The Editor's Perspective: Enron inquisition brings out worst in politicians

April 22, 2002
Enron Corp. brought out the worst in parts of its talented work force. Now it's bringing out the worst in congressional politicians.

Enron Corp. brought out the worst in parts of its talented work force. Now it's bringing out the worst in congressional politicians.

Roll Call, a weekly Capitol Hill newspaper, reports that 11 congressional committees and subcommittees are investigating Enron. It might be a record.

Wouldn't a single, focused committee do a better and faster job of fact-finding than the scramble under way?

Of course it would. But fact-finding isn't the goal.

The goal is publicity for committee and subcommittee chairs and sidekick inquisitors.

Enron is easy prey. A dark embodiment of the corporate stereotype has slumped under the weight of its own excesses, ready to be spanked on television.

Consider this scolding by Sen. Peter Fitzgerald (R-Ill.) of former Enron Chairman Kenneth Lay during a Senate committee hearing, reported in Roll Call and elsewhere: "I'd say you were a carnival barker, except that wouldn't be fair to carnival barkers. A carny will at least tell you up front that he's running a shell game."

Adults serious about learning what they must to address a complex issue don't act that way.

Lay and his former management team owe past and present Enron employees and investors, business in general, and the public answers to many questions.

Lawmakers and regulators owe the public reasoned repairs to a system that let Enron spin so far out of control for so long. Reasoned repairs don't often emerge from self-serving theatrics.

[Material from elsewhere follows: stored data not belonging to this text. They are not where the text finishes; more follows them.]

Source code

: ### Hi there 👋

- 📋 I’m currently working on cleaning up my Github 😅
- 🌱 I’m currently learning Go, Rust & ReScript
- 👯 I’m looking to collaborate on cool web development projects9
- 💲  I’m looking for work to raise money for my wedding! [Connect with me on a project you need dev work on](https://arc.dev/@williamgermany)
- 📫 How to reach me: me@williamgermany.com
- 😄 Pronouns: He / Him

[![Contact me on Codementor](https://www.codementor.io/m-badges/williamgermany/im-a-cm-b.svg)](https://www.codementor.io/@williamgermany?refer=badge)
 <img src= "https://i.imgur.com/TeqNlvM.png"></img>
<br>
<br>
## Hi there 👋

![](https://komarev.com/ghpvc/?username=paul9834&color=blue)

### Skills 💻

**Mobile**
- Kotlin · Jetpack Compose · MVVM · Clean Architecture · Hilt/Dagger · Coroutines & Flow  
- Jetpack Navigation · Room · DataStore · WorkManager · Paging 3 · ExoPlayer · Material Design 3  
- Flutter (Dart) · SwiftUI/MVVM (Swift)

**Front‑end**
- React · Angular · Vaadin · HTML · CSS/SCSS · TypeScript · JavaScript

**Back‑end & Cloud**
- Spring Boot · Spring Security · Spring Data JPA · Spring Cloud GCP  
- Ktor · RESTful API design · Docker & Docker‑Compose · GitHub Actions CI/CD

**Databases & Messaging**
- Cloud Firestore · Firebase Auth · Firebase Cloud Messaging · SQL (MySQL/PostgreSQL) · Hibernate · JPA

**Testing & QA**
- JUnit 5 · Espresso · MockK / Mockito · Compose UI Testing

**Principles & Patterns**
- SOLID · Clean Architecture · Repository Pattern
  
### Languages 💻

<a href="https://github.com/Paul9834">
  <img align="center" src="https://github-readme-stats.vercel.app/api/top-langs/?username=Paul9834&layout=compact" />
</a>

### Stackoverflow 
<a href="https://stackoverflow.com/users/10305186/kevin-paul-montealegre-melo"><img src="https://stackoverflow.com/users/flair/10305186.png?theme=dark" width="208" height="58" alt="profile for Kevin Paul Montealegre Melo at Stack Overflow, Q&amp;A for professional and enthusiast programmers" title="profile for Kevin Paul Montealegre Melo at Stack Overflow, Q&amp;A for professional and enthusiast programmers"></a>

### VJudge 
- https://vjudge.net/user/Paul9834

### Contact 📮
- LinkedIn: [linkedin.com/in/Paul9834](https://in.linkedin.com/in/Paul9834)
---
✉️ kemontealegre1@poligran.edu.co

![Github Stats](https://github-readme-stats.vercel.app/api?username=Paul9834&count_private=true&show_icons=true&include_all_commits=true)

Where were the indignant investigators when Enron executives were angrily brushing off questions from perplexed investment analysts?

Enron's labyrinthine accounting is no sudden revelation. Its shuttling of properties among mass-produced affiliates occurred on the record. Exposure to huge risk was inherent in its operations.

There was plenty to arouse official suspicion while Enron's public relations story still worked-which it didn't with everyone.

Where were official inquisitors when timely disclosures that the analysts couldn't pry out of Enron might have prevented the ultimate collapse?

They weren't interested in facts then. Opportunistic incivility makes them seem scarcely more interested in facts now.